As I've said, things are fairly simple. Nothing's really changed.
Sunday, 28 June 2009
-
As far as continuity goes, every day is disjointed. Everyone may as well forget who they were marrie
It's kind of an odd day. Only if I think too much into it, really.
Today's a good day for a drive. Or a walk. It's sunny, barely a cloud in the sky, and there's a breeze. I'm 'sitting the siblings, as always. It's not so bad, even with the A/C broken, all the windows are open so I catch the breeze every two minutes or so.
The job remains in management oblivion.
The girl is non-existent, the only one I think coming anywhere close to such a status being miles away in Indiana, with a beau I don't have a problem with, and is turning seventeen. And a couple nights ago I was thinking out conversations with a girl who reminded me somewhat of another girl I fairly fell in love with several months ago, wrote a short story over and evermore mention her as Cinderella. Maybe this one's Cinderella II. Don't know her too much and I only see her maybe twice a week.
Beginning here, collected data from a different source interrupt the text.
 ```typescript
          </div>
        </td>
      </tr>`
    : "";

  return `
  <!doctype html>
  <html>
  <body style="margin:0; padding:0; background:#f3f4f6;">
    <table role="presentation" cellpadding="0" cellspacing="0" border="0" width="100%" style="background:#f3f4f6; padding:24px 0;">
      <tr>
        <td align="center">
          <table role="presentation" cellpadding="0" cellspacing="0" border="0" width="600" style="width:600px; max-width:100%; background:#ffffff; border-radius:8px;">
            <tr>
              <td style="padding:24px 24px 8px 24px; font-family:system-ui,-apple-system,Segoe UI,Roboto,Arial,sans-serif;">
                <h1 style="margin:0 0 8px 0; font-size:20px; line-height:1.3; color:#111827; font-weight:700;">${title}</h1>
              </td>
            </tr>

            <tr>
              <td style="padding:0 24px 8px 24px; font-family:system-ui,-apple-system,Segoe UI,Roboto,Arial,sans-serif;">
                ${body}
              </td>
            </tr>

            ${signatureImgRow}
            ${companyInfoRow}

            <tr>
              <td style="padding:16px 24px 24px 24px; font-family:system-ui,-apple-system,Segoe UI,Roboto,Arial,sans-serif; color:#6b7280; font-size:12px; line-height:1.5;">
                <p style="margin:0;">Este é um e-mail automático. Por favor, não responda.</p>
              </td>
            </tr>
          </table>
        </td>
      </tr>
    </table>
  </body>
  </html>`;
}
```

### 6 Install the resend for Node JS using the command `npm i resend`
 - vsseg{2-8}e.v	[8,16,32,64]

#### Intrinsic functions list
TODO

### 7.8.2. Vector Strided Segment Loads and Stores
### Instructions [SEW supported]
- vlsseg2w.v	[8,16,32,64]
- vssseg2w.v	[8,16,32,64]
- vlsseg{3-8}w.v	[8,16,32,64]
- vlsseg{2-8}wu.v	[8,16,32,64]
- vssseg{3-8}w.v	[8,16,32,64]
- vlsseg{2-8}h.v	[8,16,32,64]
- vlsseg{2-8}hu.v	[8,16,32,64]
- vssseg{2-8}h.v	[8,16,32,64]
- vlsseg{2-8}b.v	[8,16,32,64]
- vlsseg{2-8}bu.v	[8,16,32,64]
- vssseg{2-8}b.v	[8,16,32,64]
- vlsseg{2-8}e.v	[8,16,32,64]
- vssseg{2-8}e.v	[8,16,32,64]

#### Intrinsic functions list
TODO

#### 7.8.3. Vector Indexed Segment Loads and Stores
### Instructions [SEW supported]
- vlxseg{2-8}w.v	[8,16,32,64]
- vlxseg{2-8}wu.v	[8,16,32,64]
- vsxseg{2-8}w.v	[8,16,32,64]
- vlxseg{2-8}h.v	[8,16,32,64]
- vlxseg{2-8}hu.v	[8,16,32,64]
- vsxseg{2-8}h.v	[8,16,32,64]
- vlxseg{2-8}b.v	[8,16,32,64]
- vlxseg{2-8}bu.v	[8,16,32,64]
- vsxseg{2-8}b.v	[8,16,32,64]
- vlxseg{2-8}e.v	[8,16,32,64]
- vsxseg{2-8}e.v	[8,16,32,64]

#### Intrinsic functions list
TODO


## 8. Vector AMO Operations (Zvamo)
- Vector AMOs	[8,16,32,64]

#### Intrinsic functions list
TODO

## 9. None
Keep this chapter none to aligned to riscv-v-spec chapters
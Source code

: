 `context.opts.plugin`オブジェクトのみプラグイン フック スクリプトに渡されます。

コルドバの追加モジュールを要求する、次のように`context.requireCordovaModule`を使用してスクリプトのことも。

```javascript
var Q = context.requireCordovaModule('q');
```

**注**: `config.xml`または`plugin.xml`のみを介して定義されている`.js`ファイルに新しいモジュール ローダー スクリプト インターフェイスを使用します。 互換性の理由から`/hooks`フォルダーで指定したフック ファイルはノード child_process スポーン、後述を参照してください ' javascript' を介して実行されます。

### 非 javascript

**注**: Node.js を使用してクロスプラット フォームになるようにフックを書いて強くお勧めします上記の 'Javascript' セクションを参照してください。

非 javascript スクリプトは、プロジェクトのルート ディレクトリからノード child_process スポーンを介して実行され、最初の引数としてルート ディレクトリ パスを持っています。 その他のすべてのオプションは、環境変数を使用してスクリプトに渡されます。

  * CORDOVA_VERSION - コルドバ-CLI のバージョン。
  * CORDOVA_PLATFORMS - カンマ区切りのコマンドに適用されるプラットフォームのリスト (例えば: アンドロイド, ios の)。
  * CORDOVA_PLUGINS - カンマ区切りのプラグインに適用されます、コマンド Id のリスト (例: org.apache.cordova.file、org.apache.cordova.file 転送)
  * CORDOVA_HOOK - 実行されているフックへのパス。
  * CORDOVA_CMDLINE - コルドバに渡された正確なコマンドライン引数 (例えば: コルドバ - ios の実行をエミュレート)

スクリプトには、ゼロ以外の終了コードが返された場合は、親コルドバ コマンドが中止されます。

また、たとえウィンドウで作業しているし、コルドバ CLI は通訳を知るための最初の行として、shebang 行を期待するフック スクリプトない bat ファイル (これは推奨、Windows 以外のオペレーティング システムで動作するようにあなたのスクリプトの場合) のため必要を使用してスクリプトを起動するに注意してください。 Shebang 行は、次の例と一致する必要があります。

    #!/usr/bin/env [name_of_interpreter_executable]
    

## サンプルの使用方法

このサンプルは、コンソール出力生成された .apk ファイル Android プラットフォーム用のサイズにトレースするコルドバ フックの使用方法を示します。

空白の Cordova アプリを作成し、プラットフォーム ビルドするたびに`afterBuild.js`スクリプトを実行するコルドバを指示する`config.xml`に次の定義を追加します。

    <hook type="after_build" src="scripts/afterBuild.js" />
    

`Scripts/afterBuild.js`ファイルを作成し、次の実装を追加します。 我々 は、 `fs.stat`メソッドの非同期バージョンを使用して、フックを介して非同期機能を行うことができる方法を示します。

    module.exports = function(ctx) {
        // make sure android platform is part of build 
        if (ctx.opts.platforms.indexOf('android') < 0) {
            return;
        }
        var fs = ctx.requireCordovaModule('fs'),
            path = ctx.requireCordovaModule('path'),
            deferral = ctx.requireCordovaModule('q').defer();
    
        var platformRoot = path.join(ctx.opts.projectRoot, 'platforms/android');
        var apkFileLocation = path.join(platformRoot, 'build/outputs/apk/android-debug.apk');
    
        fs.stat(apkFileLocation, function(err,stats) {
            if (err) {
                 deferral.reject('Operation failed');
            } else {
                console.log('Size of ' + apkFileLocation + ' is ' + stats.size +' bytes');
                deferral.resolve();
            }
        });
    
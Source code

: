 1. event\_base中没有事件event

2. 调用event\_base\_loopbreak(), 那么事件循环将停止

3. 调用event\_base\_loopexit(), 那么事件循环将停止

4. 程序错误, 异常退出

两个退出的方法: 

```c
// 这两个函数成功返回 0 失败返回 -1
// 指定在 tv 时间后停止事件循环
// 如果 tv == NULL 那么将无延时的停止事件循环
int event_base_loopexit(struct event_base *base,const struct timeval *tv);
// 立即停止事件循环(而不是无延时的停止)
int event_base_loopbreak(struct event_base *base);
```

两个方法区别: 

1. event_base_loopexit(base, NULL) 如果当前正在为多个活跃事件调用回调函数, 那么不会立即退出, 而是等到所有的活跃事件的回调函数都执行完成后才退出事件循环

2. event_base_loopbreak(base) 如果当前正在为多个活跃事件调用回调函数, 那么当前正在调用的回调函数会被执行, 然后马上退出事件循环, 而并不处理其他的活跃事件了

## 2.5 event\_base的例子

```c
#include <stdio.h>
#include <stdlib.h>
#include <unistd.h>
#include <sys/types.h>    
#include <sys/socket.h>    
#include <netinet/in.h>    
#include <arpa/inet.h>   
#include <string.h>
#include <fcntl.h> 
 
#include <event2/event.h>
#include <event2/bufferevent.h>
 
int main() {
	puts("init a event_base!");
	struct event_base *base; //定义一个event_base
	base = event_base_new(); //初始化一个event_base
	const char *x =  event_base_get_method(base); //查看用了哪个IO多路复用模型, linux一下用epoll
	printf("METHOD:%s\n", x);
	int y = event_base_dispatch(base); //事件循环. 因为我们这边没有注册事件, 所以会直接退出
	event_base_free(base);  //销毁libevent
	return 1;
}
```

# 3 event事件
Game addiction isn't so bad. The Valentine Forums are still interesting, if not as crazy as they've always been. Lore-spinning is slow, but steady. My own writing I've neglected, but what's to tell? Whole lotta waiting. Same with the music. Though I recently reconnected the electric guitar and have been having a little amusement with it.
The gnat was supposed to die. What gives?
Hope the 'rents are enjoying themselves.
Sunday, 21 June 2009
-
"And amongst other weird yet not-completely surprising shit, the Internet will cease to be free in f
http://blogs.zdnet.com/BTL/?p=19552
Additionally in a bit of brevity:
I am addicted to the Sims 3, still nocturnal, still single (kickass!), and skipped a couple parties I was invited to by mild mid-range friends...I've "borrowed" the sister's former iPod Nano she was intending to pass on to the Dad on account of Father's Day (disregarding that he'd never really use it much) and her having getting that iPod Touch sometime ago (though then she would've preferred that tablet computer or whatever for that contest thing)...currently listening to it with about two or so GB to spare, Elvis into Fleetwood Mac. Volume leveling still remains a slight irritance. Creativity remains to go, needs a kick that I'm lacking a bit, in either things to do Platonically (is that the right word?) or fantasy-wise, though the bit with TVE's gamelore devising goes on as it is. Musically, considering mixing together a couple guitar tracks to make a cover of Cat's Cradle by Harry Chaplin, though along with anything else to do with me recorded (i.e., Granados' Playera/Andalusia, the Gillock New Orleans medley) that remains to be done.
But life's all right. And the sun came out from behind the clouds. Finally.